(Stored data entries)
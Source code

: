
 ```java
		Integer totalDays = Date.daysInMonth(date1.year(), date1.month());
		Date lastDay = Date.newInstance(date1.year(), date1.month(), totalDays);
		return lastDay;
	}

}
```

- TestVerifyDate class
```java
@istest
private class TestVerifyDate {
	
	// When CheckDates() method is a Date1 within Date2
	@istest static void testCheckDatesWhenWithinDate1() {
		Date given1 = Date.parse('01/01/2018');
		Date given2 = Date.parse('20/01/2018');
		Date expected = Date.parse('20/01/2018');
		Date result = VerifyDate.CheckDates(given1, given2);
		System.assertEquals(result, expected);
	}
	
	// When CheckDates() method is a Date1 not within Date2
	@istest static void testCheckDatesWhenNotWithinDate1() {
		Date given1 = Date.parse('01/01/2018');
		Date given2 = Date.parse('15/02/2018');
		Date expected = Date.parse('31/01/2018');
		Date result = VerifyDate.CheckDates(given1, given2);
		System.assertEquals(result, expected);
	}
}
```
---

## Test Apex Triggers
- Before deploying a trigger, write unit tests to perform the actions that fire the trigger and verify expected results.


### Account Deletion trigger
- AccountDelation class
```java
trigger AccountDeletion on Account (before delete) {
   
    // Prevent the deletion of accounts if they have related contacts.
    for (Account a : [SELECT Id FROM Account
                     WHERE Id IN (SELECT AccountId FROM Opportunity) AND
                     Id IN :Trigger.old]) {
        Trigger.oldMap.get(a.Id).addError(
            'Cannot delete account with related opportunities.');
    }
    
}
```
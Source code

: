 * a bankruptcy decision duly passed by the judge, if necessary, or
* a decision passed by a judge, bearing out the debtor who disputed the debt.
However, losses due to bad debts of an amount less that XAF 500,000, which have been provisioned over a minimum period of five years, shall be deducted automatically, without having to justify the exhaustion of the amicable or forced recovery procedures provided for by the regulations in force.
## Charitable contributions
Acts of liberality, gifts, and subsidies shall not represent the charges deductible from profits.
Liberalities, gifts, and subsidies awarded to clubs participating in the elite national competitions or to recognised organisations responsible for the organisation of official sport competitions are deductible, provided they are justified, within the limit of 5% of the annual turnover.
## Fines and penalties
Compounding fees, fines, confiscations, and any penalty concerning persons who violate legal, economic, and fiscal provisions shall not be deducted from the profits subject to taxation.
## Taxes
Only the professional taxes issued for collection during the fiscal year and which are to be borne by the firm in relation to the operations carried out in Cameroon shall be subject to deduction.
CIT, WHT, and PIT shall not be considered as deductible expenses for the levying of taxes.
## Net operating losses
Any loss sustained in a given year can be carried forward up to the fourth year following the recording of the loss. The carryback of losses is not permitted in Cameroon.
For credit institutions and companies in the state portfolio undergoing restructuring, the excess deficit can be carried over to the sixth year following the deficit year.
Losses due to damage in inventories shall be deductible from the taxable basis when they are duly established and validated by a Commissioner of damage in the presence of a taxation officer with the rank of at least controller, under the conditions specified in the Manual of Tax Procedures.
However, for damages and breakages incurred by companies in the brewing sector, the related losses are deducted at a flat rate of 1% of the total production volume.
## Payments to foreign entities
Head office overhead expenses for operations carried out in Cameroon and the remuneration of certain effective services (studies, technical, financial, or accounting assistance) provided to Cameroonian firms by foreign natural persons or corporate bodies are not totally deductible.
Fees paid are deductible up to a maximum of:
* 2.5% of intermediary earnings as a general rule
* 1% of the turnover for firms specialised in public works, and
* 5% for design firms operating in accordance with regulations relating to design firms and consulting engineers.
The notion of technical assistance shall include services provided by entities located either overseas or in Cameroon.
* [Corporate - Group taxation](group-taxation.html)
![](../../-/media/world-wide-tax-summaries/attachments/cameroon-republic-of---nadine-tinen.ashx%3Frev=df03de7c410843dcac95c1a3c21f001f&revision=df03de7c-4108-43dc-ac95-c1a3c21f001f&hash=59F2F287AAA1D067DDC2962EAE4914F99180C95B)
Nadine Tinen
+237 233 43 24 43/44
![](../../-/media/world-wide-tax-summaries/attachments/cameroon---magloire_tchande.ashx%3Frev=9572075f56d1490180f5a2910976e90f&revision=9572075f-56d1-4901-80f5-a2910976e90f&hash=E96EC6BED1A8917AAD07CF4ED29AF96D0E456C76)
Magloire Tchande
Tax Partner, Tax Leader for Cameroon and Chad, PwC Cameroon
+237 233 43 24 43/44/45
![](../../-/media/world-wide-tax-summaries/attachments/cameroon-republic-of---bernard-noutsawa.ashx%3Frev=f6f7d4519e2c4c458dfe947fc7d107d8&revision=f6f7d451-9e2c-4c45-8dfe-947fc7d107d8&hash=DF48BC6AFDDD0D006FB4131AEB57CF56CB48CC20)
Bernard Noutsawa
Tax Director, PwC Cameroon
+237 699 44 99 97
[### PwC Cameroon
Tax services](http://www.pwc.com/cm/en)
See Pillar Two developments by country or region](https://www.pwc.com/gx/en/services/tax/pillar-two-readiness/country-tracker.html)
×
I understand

» **What to produce**: Starting with the line that contains "[### PwC Cameroon", print every line through the end of the entries above exactly as written, both boundary lines included, and nothing else.

» **Result of the exercise**:
[### PwC Cameroon
Tax services](http://www.pwc.com/cm/en)
See Pillar Two developments by country or region](https://www.pwc.com/gx/en/services/tax/pillar-two-readiness/country-tracker.html)
×
I understand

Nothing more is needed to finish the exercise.